ISPs' willingness to take action

Scott Francis darkuncle at darkuncle.net
Mon Nov 3 23:37:51 UTC 2003


Top posting self-reply: looks like a lot of what I've suggested may have
finally been acknowledged by MS, according to a recent Register.co.uk
article.
http://www.theregister.co.uk/content/56/33599.html

We can only hope ...
-- 
Scott Francis || darkuncle (at) darkuncle (dot) net
      illum oportet crescere me autem minui

On Mon, Nov 03, 2003 at 03:05:03PM -0800, darkuncle at darkuncle.net said:
[snip]
> The 3 things that would do the most to help eliminate this problem (millions
> of easily 0wned end-user hosts) right now are all things that lie in
> Microsoft's domain:
> 
> 1) enable Internet Connection Firewall by default;
> 2) enable automatic Windows Update patch installation by defuault; [*]
> 3) modify the HTML engine in Outlook/OE such that it can ONLY render HTML,
> and any active content is ignored - in other words, replace MSIE as a backend
> HTML rendering engine with, say, lynx. [**]
> 
> (and even if the above were all incorporated into all subsequent releases of
> Windows, it might take years before the old insecure hosts were finally
> replaced ...)
> 
> Nothing new to this crowd, I'm sure, but I sure wish there was a way to make
> this a priority to the folks at MS, who are really the only people with the
> ability to make this happen.
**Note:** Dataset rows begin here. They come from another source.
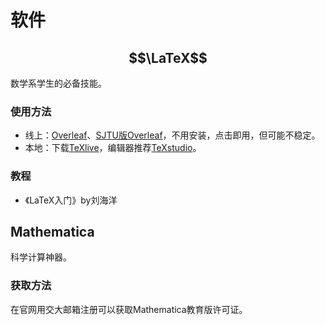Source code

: # 软件

## $$\LaTeX$$

数学系学生的必备技能。

### 使用方法

* 线上：[Overleaf](https://www.overleaf.com/)、[SJTU版Overleaf](https://latex.sjtu.edu.cn/project)，不用安装，点击即用，但可能不稳定。
* 本地：下载[TeXlive](https://tug.org/texlive/)，编辑器推荐[TeXstudio](https://texstudio.sourceforge.net)。

### 教程

* 《LaTeX入门》by刘海洋

## Mathematica

科学计算神器。

### 获取方法

在官网用交大邮箱注册可以获取Mathematica教育版许可证。
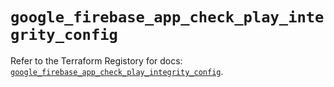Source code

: # `google_firebase_app_check_play_integrity_config`

Refer to the Terraform Registory for docs: [`google_firebase_app_check_play_integrity_config`](https://registry.terraform.io/providers/hashicorp/google/5.29.0/docs/resources/firebase_app_check_play_integrity_config).
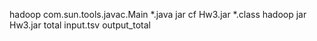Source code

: hadoop com.sun.tools.javac.Main *.java
jar cf Hw3.jar *.class
hadoop jar Hw3.jar total input.tsv output_total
Without their compliance, the problem will never
> improve (not as long as they're as dominant as they currently are).
> -- 
> Scott Francis || darkuncle (at) darkuncle (dot) net
>       illum oportet crescere me autem minui
> 
> [*] I'm well aware of the potential disaster were the WindowsUpdate site to
> be trojaned. However, corporate IT should be updating from a single server by
> the schedule of their windows admins, and for everybody else ... it couldn't
> be much worse than the current state of affairs.
> 
> [**] I've given up on hoping that email will return to the plain old text it
> was intended to be. I'm in the minority on that opinion, and I'm willing to
> settle for HTML in email if it can be rendered in a non-harmful manner (i.e.
> plain vanilla HTML only).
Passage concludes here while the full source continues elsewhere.